Llevo tres cuartos de hora discutiendo con una impresora rebelde, que no me deja sacar el papeleo sobre las becas del Ministerio de Asuntos Exteriores, madre, y la paciencia empieza a agotárseme. Deben ser como treinta y pico páginas de texto y los países están organizados alfabéticamente, así que Suecia se encuentra justo al final y su nombre aparece mágicamente en el momento en el que se me acaban las unidades para imprimir en mi ex-escuela, JMK, al ladito de Radiohuset y la Sveriges Television. Observo que el ministerio de Abel Matutes no tiene a una lumbrera por webmaster, pero dejo la crítica política antes de que me rompas un plato en la cabeza, vía telepática, o reniegues de mí.
Es tarde, todo está oscuro, espero tu llamada y no hay nadie a quien pueda recurrir para solucionar este fiasco de la impresión.

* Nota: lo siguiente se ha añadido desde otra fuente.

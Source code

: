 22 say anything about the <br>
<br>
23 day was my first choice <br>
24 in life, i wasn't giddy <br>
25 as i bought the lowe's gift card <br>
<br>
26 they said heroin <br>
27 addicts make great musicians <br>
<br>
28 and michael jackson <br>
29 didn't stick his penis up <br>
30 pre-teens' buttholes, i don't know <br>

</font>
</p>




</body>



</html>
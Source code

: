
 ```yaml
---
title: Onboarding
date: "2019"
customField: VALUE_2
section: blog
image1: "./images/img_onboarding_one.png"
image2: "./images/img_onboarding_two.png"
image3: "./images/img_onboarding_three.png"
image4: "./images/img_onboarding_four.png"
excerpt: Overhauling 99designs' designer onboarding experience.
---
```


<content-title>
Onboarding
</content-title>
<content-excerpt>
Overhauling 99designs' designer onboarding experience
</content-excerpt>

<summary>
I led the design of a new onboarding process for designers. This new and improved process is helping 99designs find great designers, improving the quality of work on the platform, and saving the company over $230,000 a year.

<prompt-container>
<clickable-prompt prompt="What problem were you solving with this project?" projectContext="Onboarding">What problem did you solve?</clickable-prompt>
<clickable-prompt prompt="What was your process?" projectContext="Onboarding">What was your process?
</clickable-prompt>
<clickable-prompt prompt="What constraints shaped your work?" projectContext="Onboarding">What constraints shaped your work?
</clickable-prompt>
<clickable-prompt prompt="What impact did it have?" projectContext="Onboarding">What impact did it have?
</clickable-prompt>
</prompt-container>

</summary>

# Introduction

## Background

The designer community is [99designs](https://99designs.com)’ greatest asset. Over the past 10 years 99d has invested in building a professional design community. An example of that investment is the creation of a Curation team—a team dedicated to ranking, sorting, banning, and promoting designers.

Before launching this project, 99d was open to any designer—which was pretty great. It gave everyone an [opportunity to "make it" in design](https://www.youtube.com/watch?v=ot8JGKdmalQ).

Me siento frustrada... porque hace frío, el otoño es hermoso pero brutal y mi búsqueda desesperada de trabajos y apartamentos no da fruto. Ni encendiendo velas ateas a Santa Rita, San Antonio y la Virgen de la Milagrosa (y dejo la crítica religiosa, que nos conozco).
Sin embargo, no me quejo.
Quiero decirte que estoy bien. De momento, he sobrevivido al catarro, aunque Claes tiene una medio neumonía encima y peregrina por la casa, semiarrastrándose, tosiendo y envuelto en una estela de gérmenes que repele al más entusiasta.
Aparte de eso, quiero que sepas que me vitamino como loca para sobrevivir y que aunque este maldito otoño sea tan bello como deprimente y el tiempo da ganas de tirarse al primer canal con el que una se cruce, abrazada a algún mamotreto de mármol del Museo Nacional, me resisto al suicidio.
No importa si todos van vestidos como si llegaran de o se dirigieran a mi funeral, empaquetados en negro y ceñudos, con las bufandas ahogándoles, los gorros calados hasta las cejas y las botas chapoteando en esta lluvia que no cesa. Triunfaré, como diría Meg Ryan al aterrizar en París buscando al pánfilo de Timothy Hutton.
Sin embargo, a veces pienso, amada madre, que lograré todas mis metas en este infierno helado cuando ponga rumbo a Arlanda, con el espinazo quebrado bajo varios kilos de sobre-equipaje y llevada en brazos de la nostalgia por tus croquetas de cherne. Entonces, milagrosamente, surgirán las oportunidades que ahora me rehuyen: una hermosa villa en Gamla Stan, un trabajo de lujo en la Ericsson y un hombre maravilloso que quiera ejercer de padre de mis cuatro churumbeles (predicción grabada en las líneas de mi mano) y amante amante de mi cuerpo y alma durante el resto de mi vida (que eso del matrimonio no parece que este hecho ni para los suecos ni para mí).
Sin embargo, no me quejo.
Después de todo, vivo en una habitación en Mariatorget, con vistas a una calle con niños y guaguas rojas. Trabajo, que no es poco, sobre todo, si señalamos que no puedo balbucear más que cuatro palabras en sueco. Estoy sana tanto en cuerpo como en espíritu y, aunque a veces me deprima esta grisura, como tú bien dices, tengo que aguantarme, porque yo lo quise así.
A ti, padre, decirte que la fruta aquí sabe a agua. A frigorífico. A viaje de miles de millas marítimas. A pesticida. Nada como las naranjas y las mandarinas frescas del Corral, ni como los caquis o las almendras o los aguacates. Hasta echo de menos las malditas ciruelas, con sus connotaciones de julios sofocantes y estancias casi infinitas en el baño.
Y echo de menos tus pistos y los pimientos rellenos y los tomates con ajo y aceite de oliva y las ensaladas monumentales que perpetras en tu reino culinario de la calle Alceste. Aquí, estos nórdicos enloquecidos no saben lo que es una comida decente. Todo lo solucionan a grasas. A platos indigestos, pesados, rebozados en colesterol.
Amo tus manos bastas, pequeñas y callosas, padre. Sobre todo, rebozadas en la harina de mis calamares.
Aunque suene como si estuviera a punto de saltar a las calles con una pantalla de ordenador en las manos, dispuesta a rebanar algunos cuellos paliduchos por el camino entre Stureplan y Östermalmstorg, prometo que conservo la cordura.
Cuesta encontrar algo bonito en lo que concentrarse cada día para atravesar este paraíso de árboles prendidos en amarillos y rojos, de alfombras de quebradiza hojarasca rizada, de canales oscuros, rumorosos.
Sin embargo, como Meg Ryan, me prometo que triunfaré. Y no me quejo.